My headache had returned. I could barely hold my head up. A terrible feeling of tiredness came over me, and I stood up. I couldn't think of anything else to ask.
"Thank you. If we require any further information, we will call you."
The mother nodded good-bye to me, as she'd begun to weep again. The daughter got up with a blank expression to show me out. I was reaching for the front door latch when she stopped me.
"Inspector-"
"Yes."
"Nothing-," she said quickly, as if thinking better of it.
"You were going to say something."
"No. If I had wanted to say something, I would have said it."
She clammed up and became aggressive in order to cut me short. I realized that I'd better not pursue it. Perhaps she'd been in too much of a hurry and needed time to think.
"Anyway, if you want to reach me, your mother has my number," I said, giving her a friendly smile. She gave me an indifferent look and closed the door.

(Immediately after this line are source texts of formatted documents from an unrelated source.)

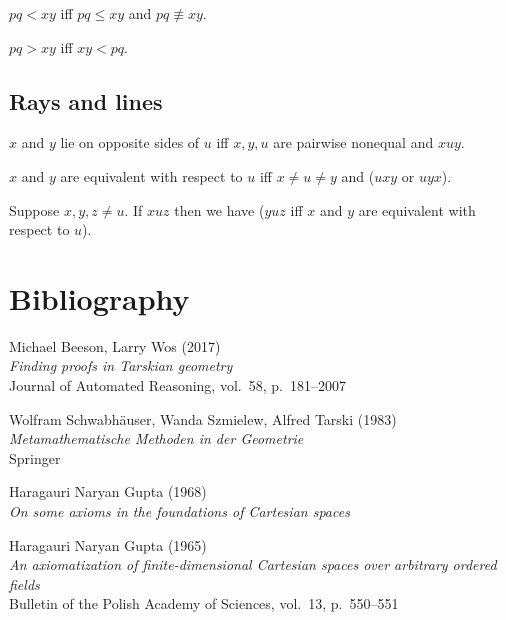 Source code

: \documentclass[10pt,a4paper,parskip=half,numbers=endperiod,headings=standardclasses,parskip]{scrbook}
\newcommand{\NotCong}[4]{#1 #2 \not\equiv #3 #4}
\newcommand{\Betw}[3]{#1 #2 #3}
\newcommand{\Leq}[4]{#1 #2 \leq #3 #4}
\newcommand{\Less}[4]{#1 #2 < #3 #4}
\newcommand{\Greater}[4]{#1 #2 > #3 #4}
\begin{document}
  \begin{forthel}
    \begin{definition}
      $\Less{p}{q}{x}{y}$ iff $\Leq{p}{q}{x}{y}$ and $\NotCong{p}{q}{x}{y}$.
    \end{definition}

    \begin{definition}
      $\Greater{p}{q}{x}{y}$ iff $\Less{x}{y}{p}{q}$.
    \end{definition}
  \end{forthel}



  \section{Rays and lines}

  \begin{forthel}
    \begin{definition}
      $x$ and $y$ lie on opposite sides of $u$ iff
      $x, y, u$ are pairwise nonequal and $\Betw{x}{u}{y}$.
    \end{definition}

    \begin{definition}
      $x$ and $y$ are equivalent with respect to $u$ iff $x\neq u \neq y$ and ($\Betw{u}{x}{y}$ or $\Betw{u}{y}{x}$).
    \end{definition}

    \begin{lemma}
      Suppose $x,y,z \neq u$.
      If $\Betw{x}{u}{z}$
      then we have
        ($\Betw{y}{u}{z}$ iff $x$ and $y$ are equivalent with respect to $u$).
    \end{lemma}
  \end{forthel}

  \appendix
  \chapter*{Bibliography}

  Michael Beeson, Larry Wos (2017)
  \\ \textit{Finding proofs in Tarskian geometry}
  \\ Journal of Automated Reasoning, vol.~58, p.~181--2007

  Wolfram Schwabhäuser, Wanda Szmielew, Alfred Tarski (1983)
  \\ \textit{Metamathematische Methoden in der Geometrie}
  \\ Springer

  Haragauri Naryan Gupta (1968)
  \\ \textit{On some axioms in the foundations of Cartesian spaces}

  Haragauri Naryan Gupta (1965)
  \\ \textit{An axiomatization of finite-dimensional Cartesian spaces over arbitrary ordered fields}
  \\ Bulletin of the Polish Academy of Sciences, vol.~13, p.~550--551

\end{document}
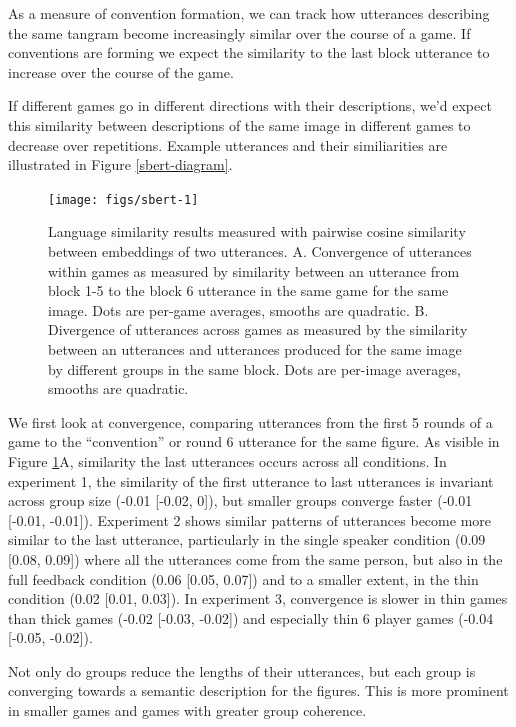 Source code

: \documentclass[
  english,
  a4paper,
]{article}
\begin{document}
As a measure of convention formation, we can track how utterances describing the same tangram become increasingly similar over the course of a game. If conventions are forming we expect the similarity to the last block utterance to increase over the course of the game.

If different games go in different directions with their descriptions, we'd expect this similarity between descriptions of the same image in different games to decrease over repetitions. Example utterances and their similiarities are illustrated in Figure \ref{sbert-diagram}.

\begin{figure}[t!]

{\centering \texttt{[image: figs/sbert-1]} 

}

\caption{Language similarity results measured with pairwise cosine similarity between embeddings of two utterances. A. Convergence of utterances within games as measured by similarity between an utterance from block 1-5 to the block 6 utterance in the same game for the same image. Dots are per-game averages, smooths are quadratic. B. Divergence of utterances across games as measured by the similarity between an utterances and utterances produced for the same image by different groups in the same block. Dots are per-image averages, smooths are quadratic.}\label{fig:sbert}
\end{figure}

We first look at convergence, comparing utterances from the first 5 rounds of a game to the ``convention'' or round 6 utterance for the same figure. As visible in Figure \ref{fig:sbert}A, similarity the last utterances occurs across all conditions. In experiment 1, the similarity of the first utterance to last utterances is invariant across group size (-0.01 {[}-0.02, 0{]}), but smaller groups converge faster (-0.01 {[}-0.01, -0.01{]}). Experiment 2 shows similar patterns of utterances become more similar to the last utterance, particularly in the single speaker condition (0.09 {[}0.08, 0.09{]}) where all the utterances come from the same person, but also in the full feedback condition (0.06 {[}0.05, 0.07{]}) and to a smaller extent, in the thin condition (0.02 {[}0.01, 0.03{]}). In experiment 3, convergence is slower in thin games than thick games (-0.02 {[}-0.03, -0.02{]}) and especially thin 6 player games (-0.04 {[}-0.05, -0.02{]}).

Not only do groups reduce the lengths of their utterances, but each group is converging towards a semantic description for the figures. This is more prominent in smaller games and games with greater group coherence.
\end{document}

From Chryssippou Street, I emerged once again onto Papandreou Avenue and turned down Olof Palme Street. My mind was on the relationship between Karayoryi and Petratos. Antonakaki had told me that they'd broken up right after the Kolakoglou affair. But the letters from N began a year after the Kolakoglou case. If P
etratos was the letter writer, then the relationship must have continued in some other form and ended in threats. I made a mental note to get hold of a sample of Petratos's handwriting to compare it with that of the unknown N. The other matter tormenting me was why Karayoryi had chosen to appear on the late-night news.
From Hymettou Street, I turned onto Iphicratous Street and looked for a place to park somewhere between Protesilaou, Aroni, and Aristokleous Streets. Naturally, I didn't find one and I began the same old business, just like every other evening: going around and around the block till I came across someone leaving their space.
Light rain was falling, fine like mist. My head was splitting and I was cursing when, all of a sudden, I spotted Thanassis at the corner of Tzavela and Aristokleous Streets pacing back and forth and glancing first down one street then down the other. I pulled up beside him and rolled down the window.
"What's up? Has anything happened?" I asked him, alarmed. For him to have come all the way out there meant that something truly serious was going on. He opened the door and got into the car. He sat beside me in silence.
"Why didn't you go to my house instead of standing outside and getting wet?"
"I wanted to see you alone."
He took a deep breath. Somebody else who was taking deep breaths. Everyone I'd come into contact with that day was either crying or sighing. I couldn't stay put on the corner. I drove away and once more began going around and around the block.
"I was with her last night. That's why I wanted to see you alone. I didn't want to tell you in front of others."
I froze. I stepped on the brake without thinking. The Mirafiori shook and came to a halt, while the driver behind me started sounding his horn, enraged. But I could hear nothing. My eyes were fixed on Thanassis. He avoided them and looked out through the windshield.
"Why did you send me?" he said. "I didn't want to go. You were the one who forced me to go."
I knew where he was leading. If the next day it got around that he was with Karayoryi just before she was murdered, he'd say that I'd sent him, that he was carrying out my orders. Of course, I'd made it clear to him from the very first that I'd take full responsibility, but he was reminding me just in case, so that he wouldn't have to worry his head. He might tell me every morning at nine that he was a moron, but as soon as things got rough, he used that to duck all responsibility. I didn't hold it against him. In his position I would have done the same. If Thanassis were found to be mixed up in Karayoryi's murder, there'd be such a scandal that Ghikas would undoubtedly have me suspended. The thought made me shudder. "Where did you go with her?" I asked, to get some idea of who might have seen them together.